▸ **Exercise instructions**: Skip the pictures and give back the rest of the listing exactly.

******

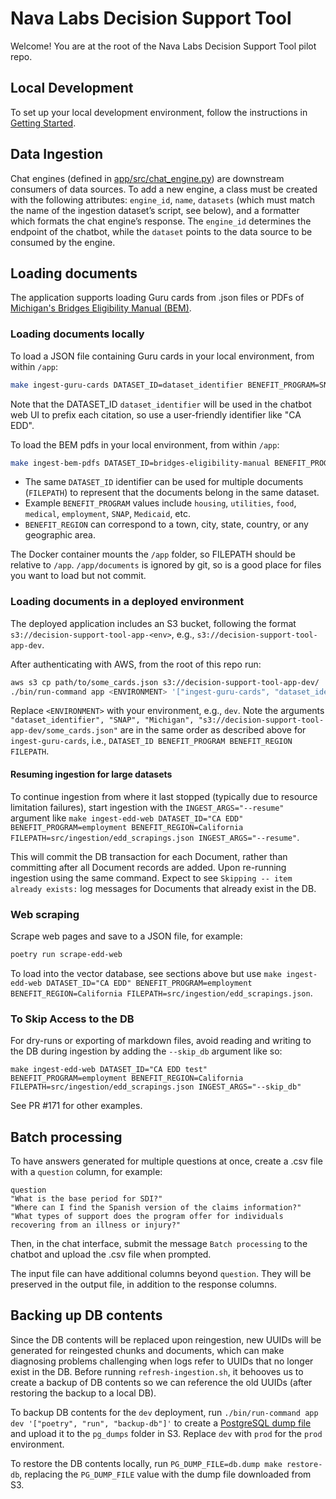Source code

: # Nava Labs Decision Support Tool

Welcome! You are at the root of the Nava Labs Decision Support Tool pilot repo.

## Local Development

To set up your local development environment, follow the instructions in [Getting Started](docs/app/getting-started.md).

## Data Ingestion

Chat engines (defined in [app/src/chat_engine.py](https://github.com/navapbc/labs-decision-support-tool/blob/main/app/src/chat_engine.py)) are downstream consumers of data sources. To add a new engine, a class must be created with the following attributes: `engine_id`, `name`, `datasets` (which must match the name of the ingestion dataset’s script, see below), and a formatter which formats the chat engine’s response.
The `engine_id` determines the endpoint of the chatbot, while the `dataset` points to the data source to be consumed by the engine.

## Loading documents

The application supports loading Guru cards from .json files or PDFs of [Michigan's Bridges Eligibility Manual (BEM)](https://mdhhs-pres-prod.michigan.gov/olmweb/ex/BP/Public/BEM/000.pdf).

### Loading documents locally

To load a JSON file containing Guru cards in your local environment, from within `/app`:

```bash
make ingest-guru-cards DATASET_ID=dataset_identifier BENEFIT_PROGRAM=SNAP BENEFIT_REGION=Michigan FILEPATH=path/to/some_cards.json
```

Note that the DATASET_ID `dataset_identifier` will be used in the chatbot web UI to prefix each citation, so use a user-friendly identifier like "CA EDD".

To load the BEM pdfs in your local environment, from within `/app`:

```bash
make ingest-bem-pdfs DATASET_ID=bridges-eligibility-manual BENEFIT_PROGRAM=multiprogram BENEFIT_REGION=Michigan FILEPATH=path/to/bem_pdfs
```

- The same `DATASET_ID` identifier can be used for multiple documents (`FILEPATH`) to represent that the documents belong in the same dataset.
- Example `BENEFIT_PROGRAM` values include `housing`, `utilities`, `food`, `medical`, `employment`, `SNAP`, `Medicaid`, etc.
- `BENEFIT_REGION` can correspond to a town, city, state, country, or any geographic area.

The Docker container mounts the `/app` folder, so FILEPATH should be relative to `/app`. `/app/documents` is ignored by git, so is a good place for files you want to load but not commit.

### Loading documents in a deployed environment

The deployed application includes an S3 bucket, following the format `s3://decision-support-tool-app-<env>`, e.g., `s3://decision-support-tool-app-dev`.

After authenticating with AWS, from the root of this repo run:

```bash
aws s3 cp path/to/some_cards.json s3://decision-support-tool-app-dev/
./bin/run-command app <ENVIRONMENT> '["ingest-guru-cards", "dataset_identifier", "SNAP", "Michigan", "s3://decision-support-tool-app-dev/some_cards.json"]'
```

Replace `<ENVIRONMENT>` with your environment, e.g., `dev`.
Note the arguments `"dataset_identifier", "SNAP", "Michigan", "s3://decision-support-tool-app-dev/some_cards.json"` are in the same order as described above for `ingest-guru-cards`, i.e., `DATASET_ID BENEFIT_PROGRAM BENEFIT_REGION FILEPATH`.

#### Resuming ingestion for large datasets

To continue ingestion from where it last stopped (typically due to resource limitation failures), start ingestion with the `INGEST_ARGS="--resume"` argument like `make ingest-edd-web DATASET_ID="CA EDD" BENEFIT_PROGRAM=employment BENEFIT_REGION=California FILEPATH=src/ingestion/edd_scrapings.json INGEST_ARGS="--resume"`.

This will commit the DB transaction for each Document, rather than committing after all Document records are added.
Upon re-running ingestion using the same command. Expect to see `Skipping -- item already exists:` log messages for Documents that already exist in the DB.

### Web scraping

Scrape web pages and save to a JSON file, for example: 
```sh
poetry run scrape-edd-web
```

To load into the vector database, see sections above but use `make ingest-edd-web DATASET_ID="CA EDD" BENEFIT_PROGRAM=employment BENEFIT_REGION=California FILEPATH=src/ingestion/edd_scrapings.json`.


### To Skip Access to the DB

For dry-runs or exporting of markdown files, avoid reading and writing to the DB during ingestion by adding the `--skip_db` argument like so:
```
make ingest-edd-web DATASET_ID="CA EDD test" BENEFIT_PROGRAM=employment BENEFIT_REGION=California FILEPATH=src/ingestion/edd_scrapings.json INGEST_ARGS="--skip_db"
```

See PR #171 for other examples.


## Batch processing

To have answers generated for multiple questions at once, create a .csv file with a `question` column, for example:

```
question
"What is the base period for SDI?"
"Where can I find the Spanish version of the claims information?"
"What types of support does the program offer for individuals recovering from an illness or injury?"
```

Then, in the chat interface, submit the message `Batch processing` to the chatbot and upload the .csv file when prompted.

The input file can have additional columns beyond `question`. They will be preserved in the output file, in addition to the response columns.

## Backing up DB contents

Since the DB contents will be replaced upon reingestion, new UUIDs will be generated for reingested chunks and documents, which can make diagnosing problems challenging when logs refer to UUIDs that no longer exist in the DB. Before running `refresh-ingestion.sh`, it behooves us to create a backup of DB contents so we can reference the old UUIDs (after restoring the backup to a local DB).

To backup DB contents for the `dev` deployment, run `./bin/run-command app dev '["poetry", "run", "backup-db"]'` to create a [PostgreSQL dump file](https://www.postgresql.org/docs/current/backup-dump.html) and upload it to the `pg_dumps` folder in S3. Replace `dev` with `prod` for the `prod` environment.

To restore the DB contents locally, run `PG_DUMP_FILE=db.dump make restore-db`, replacing the `PG_DUMP_FILE` value with the dump file downloaded from S3.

******

▸ **Answer for this exercise**:
Source code

: # Nava Labs Decision Support Tool

Welcome! You are at the root of the Nava Labs Decision Support Tool pilot repo.

## Local Development

To set up your local development environment, follow the instructions in [Getting Started](docs/app/getting-started.md).

## Data Ingestion

Chat engines (defined in [app/src/chat_engine.py](https://github.com/navapbc/labs-decision-support-tool/blob/main/app/src/chat_engine.py)) are downstream consumers of data sources. To add a new engine, a class must be created with the following attributes: `engine_id`, `name`, `datasets` (which must match the name of the ingestion dataset’s script, see below), and a formatter which formats the chat engine’s response.
The `engine_id` determines the endpoint of the chatbot, while the `dataset` points to the data source to be consumed by the engine.

## Loading documents

The application supports loading Guru cards from .json files or PDFs of [Michigan's Bridges Eligibility Manual (BEM)](https://mdhhs-pres-prod.michigan.gov/olmweb/ex/BP/Public/BEM/000.pdf).

### Loading documents locally

To load a JSON file containing Guru cards in your local environment, from within `/app`:

```bash
make ingest-guru-cards DATASET_ID=dataset_identifier BENEFIT_PROGRAM=SNAP BENEFIT_REGION=Michigan FILEPATH=path/to/some_cards.json
```

Note that the DATASET_ID `dataset_identifier` will be used in the chatbot web UI to prefix each citation, so use a user-friendly identifier like "CA EDD".

To load the BEM pdfs in your local environment, from within `/app`:

```bash
make ingest-bem-pdfs DATASET_ID=bridges-eligibility-manual BENEFIT_PROGRAM=multiprogram BENEFIT_REGION=Michigan FILEPATH=path/to/bem_pdfs
```

- The same `DATASET_ID` identifier can be used for multiple documents (`FILEPATH`) to represent that the documents belong in the same dataset.
- Example `BENEFIT_PROGRAM` values include `housing`, `utilities`, `food`, `medical`, `employment`, `SNAP`, `Medicaid`, etc.
- `BENEFIT_REGION` can correspond to a town, city, state, country, or any geographic area.

The Docker container mounts the `/app` folder, so FILEPATH should be relative to `/app`. `/app/documents` is ignored by git, so is a good place for files you want to load but not commit.

### Loading documents in a deployed environment

The deployed application includes an S3 bucket, following the format `s3://decision-support-tool-app-<env>`, e.g., `s3://decision-support-tool-app-dev`.

After authenticating with AWS, from the root of this repo run:

```bash
aws s3 cp path/to/some_cards.json s3://decision-support-tool-app-dev/
./bin/run-command app <ENVIRONMENT> '["ingest-guru-cards", "dataset_identifier", "SNAP", "Michigan", "s3://decision-support-tool-app-dev/some_cards.json"]'
```

Replace `<ENVIRONMENT>` with your environment, e.g., `dev`.
Note the arguments `"dataset_identifier", "SNAP", "Michigan", "s3://decision-support-tool-app-dev/some_cards.json"` are in the same order as described above for `ingest-guru-cards`, i.e., `DATASET_ID BENEFIT_PROGRAM BENEFIT_REGION FILEPATH`.

#### Resuming ingestion for large datasets

To continue ingestion from where it last stopped (typically due to resource limitation failures), start ingestion with the `INGEST_ARGS="--resume"` argument like `make ingest-edd-web DATASET_ID="CA EDD" BENEFIT_PROGRAM=employment BENEFIT_REGION=California FILEPATH=src/ingestion/edd_scrapings.json INGEST_ARGS="--resume"`.

This will commit the DB transaction for each Document, rather than committing after all Document records are added.
Upon re-running ingestion using the same command. Expect to see `Skipping -- item already exists:` log messages for Documents that already exist in the DB.

### Web scraping

Scrape web pages and save to a JSON file, for example: 
```sh
poetry run scrape-edd-web
```

To load into the vector database, see sections above but use `make ingest-edd-web DATASET_ID="CA EDD" BENEFIT_PROGRAM=employment BENEFIT_REGION=California FILEPATH=src/ingestion/edd_scrapings.json`.


### To Skip Access to the DB

For dry-runs or exporting of markdown files, avoid reading and writing to the DB during ingestion by adding the `--skip_db` argument like so:
```
make ingest-edd-web DATASET_ID="CA EDD test" BENEFIT_PROGRAM=employment BENEFIT_REGION=California FILEPATH=src/ingestion/edd_scrapings.json INGEST_ARGS="--skip_db"
```

See PR #171 for other examples.


## Batch processing

To have answers generated for multiple questions at once, create a .csv file with a `question` column, for example:

```
question
"What is the base period for SDI?"
"Where can I find the Spanish version of the claims information?"
"What types of support does the program offer for individuals recovering from an illness or injury?"
```

Then, in the chat interface, submit the message `Batch processing` to the chatbot and upload the .csv file when prompted.

The input file can have additional columns beyond `question`. They will be preserved in the output file, in addition to the response columns.

## Backing up DB contents

Since the DB contents will be replaced upon reingestion, new UUIDs will be generated for reingested chunks and documents, which can make diagnosing problems challenging when logs refer to UUIDs that no longer exist in the DB. Before running `refresh-ingestion.sh`, it behooves us to create a backup of DB contents so we can reference the old UUIDs (after restoring the backup to a local DB).

To backup DB contents for the `dev` deployment, run `./bin/run-command app dev '["poetry", "run", "backup-db"]'` to create a [PostgreSQL dump file](https://www.postgresql.org/docs/current/backup-dump.html) and upload it to the `pg_dumps` folder in S3. Replace `dev` with `prod` for the `prod` environment.

To restore the DB contents locally, run `PG_DUMP_FILE=db.dump make restore-db`, replacing the `PG_DUMP_FILE` value with the dump file downloaded from S3.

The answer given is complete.